Perform head requests sequentially

Real nice limiting is not easily possible with the current crawl/download abstraction sadly.
2026-04-12 15:35:05 +02:00 · 2024-10-27 17:30:00 +01:00 · 2024-10-27 17:30:00 +01:00 · bb36571e42
commit bb36571e42
parent 2193adadb4
1 changed files with 18 additions and 4 deletions
--- a/PFERD/crawl/kit_ipd_crawler.py
+++ b/PFERD/crawl/kit_ipd_crawler.py
@ -1,6 +1,7 @@
 import os
 import re
 from dataclasses import dataclass
+from datetime import datetime
 from pathlib import PurePath
 from typing import Awaitable, List, Optional, Pattern, Set, Tuple, Union
 from urllib.parse import urljoin
@ -75,8 +76,11 @@ class KitIpdCrawler(HttpCrawler):
                if isinstance(item, KitIpdFolder):
                    tasks.append(self._crawl_folder(item))
                else:
+                    # do this here to at least be sequential and not parallel (rate limiting is hard, as the
+                    # crawl abstraction does not hold for these requests)
+                    etag, mtime = await self._request_resource_version(item.url)
                    # Orphan files are placed in the root folder
-                    tasks.append(self._download_file(PurePath("."), item))
+                    tasks.append(self._download_file(PurePath("."), item, etag, mtime))
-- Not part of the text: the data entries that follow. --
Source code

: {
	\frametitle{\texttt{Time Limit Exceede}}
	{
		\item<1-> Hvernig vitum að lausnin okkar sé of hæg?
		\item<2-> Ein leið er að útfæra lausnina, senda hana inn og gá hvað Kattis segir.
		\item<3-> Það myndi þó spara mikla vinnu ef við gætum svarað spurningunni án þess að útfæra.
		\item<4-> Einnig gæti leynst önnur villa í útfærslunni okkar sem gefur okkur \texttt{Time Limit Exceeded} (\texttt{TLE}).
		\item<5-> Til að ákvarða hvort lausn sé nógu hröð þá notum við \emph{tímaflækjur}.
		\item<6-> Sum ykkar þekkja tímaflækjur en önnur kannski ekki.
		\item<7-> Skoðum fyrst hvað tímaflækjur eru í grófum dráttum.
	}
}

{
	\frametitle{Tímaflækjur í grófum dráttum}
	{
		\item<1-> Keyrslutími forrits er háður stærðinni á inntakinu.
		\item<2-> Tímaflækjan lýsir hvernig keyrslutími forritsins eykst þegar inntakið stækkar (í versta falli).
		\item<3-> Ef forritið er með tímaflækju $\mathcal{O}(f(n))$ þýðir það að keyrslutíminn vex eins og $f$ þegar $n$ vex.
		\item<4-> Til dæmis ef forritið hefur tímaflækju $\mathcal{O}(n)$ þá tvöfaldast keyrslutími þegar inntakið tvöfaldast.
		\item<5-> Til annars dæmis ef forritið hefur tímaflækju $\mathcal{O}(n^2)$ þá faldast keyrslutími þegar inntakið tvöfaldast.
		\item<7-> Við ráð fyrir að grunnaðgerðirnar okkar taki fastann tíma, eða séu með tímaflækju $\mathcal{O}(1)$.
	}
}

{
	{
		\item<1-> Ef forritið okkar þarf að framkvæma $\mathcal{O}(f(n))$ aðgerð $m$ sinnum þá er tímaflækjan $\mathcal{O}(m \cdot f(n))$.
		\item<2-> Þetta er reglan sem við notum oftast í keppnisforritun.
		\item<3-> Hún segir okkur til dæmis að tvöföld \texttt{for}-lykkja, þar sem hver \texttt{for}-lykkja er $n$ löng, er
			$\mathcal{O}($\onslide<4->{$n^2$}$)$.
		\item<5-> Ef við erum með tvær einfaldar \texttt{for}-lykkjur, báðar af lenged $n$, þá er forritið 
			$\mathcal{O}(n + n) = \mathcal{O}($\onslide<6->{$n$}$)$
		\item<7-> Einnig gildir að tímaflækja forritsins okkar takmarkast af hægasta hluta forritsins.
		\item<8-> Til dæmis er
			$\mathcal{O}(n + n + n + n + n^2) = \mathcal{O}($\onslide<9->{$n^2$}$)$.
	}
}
        await self.gather(tasks)

@ -85,14 +89,24 @@ class KitIpdCrawler(HttpCrawler):
        if not await self.crawl(path):
            return

-        tasks = [self._download_file(path, file) for file in folder.files]
+        tasks = []
+        for file in folder.files:
+            # do this here to at least be sequential and not parallel (rate limiting is hard, as the crawl
+            # abstraction does not hold for these requests)
+            etag, mtime = await self._request_resource_version(file.url)
+            tasks.append(self._download_file(path, file, etag, mtime))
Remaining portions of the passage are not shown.